All translations

Jump to navigation Jump to search

Enter a message name below to show all available translations.

Message

Found 2 translations.

NameCurrent message text
 h English (en)==Corpus Gesproken Nederlands==
The Spoken Dutch Corpus comprises a large number of samples of (recorded) spoken text (appr. 9 million words).

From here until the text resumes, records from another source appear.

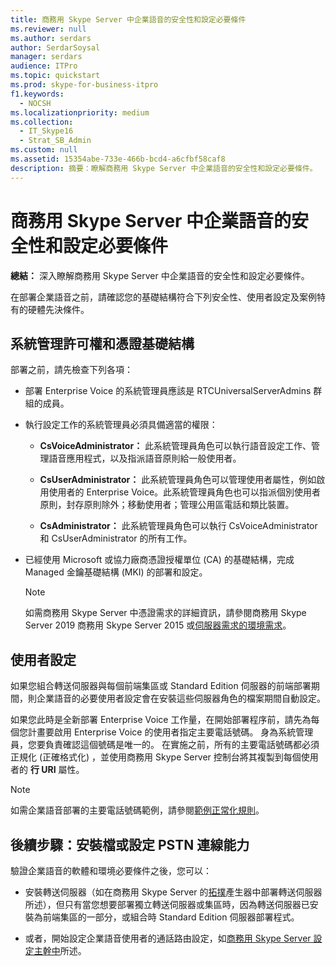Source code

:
 ```yaml
---
title: 商務用 Skype Server 中企業語音的安全性和設定必要條件
ms.reviewer: null
ms.author: serdars
author: SerdarSoysal
manager: serdars
audience: ITPro
ms.topic: quickstart
ms.prod: skype-for-business-itpro
f1.keywords:
  - NOCSH
ms.localizationpriority: medium
ms.collection:
  - IT_Skype16
  - Strat_SB_Admin
ms.custom: null
ms.assetid: 15354abe-733e-466b-bcd4-a6cfbf58caf8
description: 摘要：瞭解商務用 Skype Server 中企業語音的安全性和設定必要條件。
---
```


# <a name="security-and-configuration-prerequisites-for-enterprise-voice-in-skype-for-business-server"></a>商務用 Skype Server 中企業語音的安全性和設定必要條件
 
**總結：** 深入瞭解商務用 Skype Server 中企業語音的安全性和設定必要條件。
  
在部署企業語音之前，請確認您的基礎結構符合下列安全性、使用者設定及案例特有的硬體先決條件。 
  
## <a name="administrative-rights-and-certificate-infrastructure"></a>系統管理許可權和憑證基礎結構

部署之前，請先檢查下列各項：
  
- 部署 Enterprise Voice 的系統管理員應該是 RTCUniversalServerAdmins 群組的成員。
    
- 執行設定工作的系統管理員必須具備適當的權限：
    
  - **CsVoiceAdministrator：** 此系統管理員角色可以執行語音設定工作、管理語音應用程式，以及指派語音原則給一般使用者。
    
  - **CsUserAdministrator：** 此系統管理員角色可以管理使用者屬性，例如啟用使用者的 Enterprise Voice。此系統管理員角色也可以指派個別使用者原則，封存原則除外；移動使用者；管理公用區電話和類比裝置。
    
  - **CsAdministrator：** 此系統管理員角色可以執行 CsVoiceAdministrator 和 CsUserAdministrator 的所有工作。
    
- 已經使用 Microsoft 或協力廠商憑證授權單位 (CA) 的基礎結構，完成 Managed 金鑰基礎結構 (MKI) 的部署和設定。
    
    > [!NOTE]
    > 如需商務用 Skype Server 中憑證需求的詳細資訊，請參閱商務用 Skype Server 2019 商務用 Skype Server 2015 或[伺服器需求](../../../SfBServer2019/plan/system-requirements.md)[的環境需求](../../plan-your-deployment/requirements-for-your-environment/environmental-requirements.md)。 
  
## <a name="user-configuration"></a>使用者設定

如果您組合轉送伺服器與每個前端集區或 Standard Edition 伺服器的前端部署期間，則企業語音的必要使用者設定會在安裝這些伺服器角色的檔案期間自動設定。
  
如果您此時是全新部署 Enterprise Voice 工作量，在開始部署程序前，請先為每個您計畫要啟用 Enterprise Voice 的使用者指定主要電話號碼。 身為系統管理員，您要負責確認這個號碼是唯一的。 在實施之前，所有的主要電話號碼都必須正規化 (正確格式化) ，並使用商務用 Skype Server 控制台將其複製到每個使用者的 **行 URI** 屬性。
  
> [!NOTE]
> 如需企業語音部署的主要電話號碼範例，請參閱[範例正常化規則](../../plan-your-deployment/enterprise-voice-solution/outbound-voice-routing.md#BKMK_SampleNormalizationRules)。 
  
## <a name="next-steps-install-files-or-configure-pstn-connectivity"></a>後續步驟：安裝檔或設定 PSTN 連線能力

驗證企業語音的軟體和環境必要條件之後，您可以：
  
- 安裝轉送伺服器（如在商務用 Skype Server 的[拓撲](deploy-a-mediation-server.md)產生器中部署轉送伺服器所述），但只有當您想要部署獨立轉送伺服器或集區時，因為轉送伺服器已安裝為前端集區的一部分，或組合時 Standard Edition 伺服器部署程式。
    
- 或者，開始設定企業語音使用者的通話路由設定，如[商務用 Skype Server 設定主幹中](configure-trunks.md)所述。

The entire corpus has been transcribed orthographically, while the transcripts have been linked to the speech files. The orthographic transcription was used as the starting point for the lemmatization and part-of-speech tagging of the corpus. For a selection of one million words, a (verified) broad phonetic transcription has been produced, while for this part of the corpus also the alignment of the transcripts and the speech files has been verified at the word level. In addition, a selection of one million words has been annotated syntactically. Finally, for a more modest part of the corpus, approximately 250,000 words, a prosodic annotation is available.
 h Dutch (nl)==Corpus Gesproken Nederlands==
Het Corpus Gesproken Nederlands (CGN) is een verzameling van 900 uur (bijna 9 miljoen woorden) hedendaagse Nederlandse spraak, afkomstig van Vlamingen en Nederlanders. De spraakfragmenten (spontaan en voorbereid) zijn opgelijnd met diverse transcripties (o.a. orthografisch, fonetisch) en annotaties (syntactisch, POS-tags). Metadata, lexica, frequentielijsten en de corpusexploratiesoftware Corex behoren ook tot het CGN.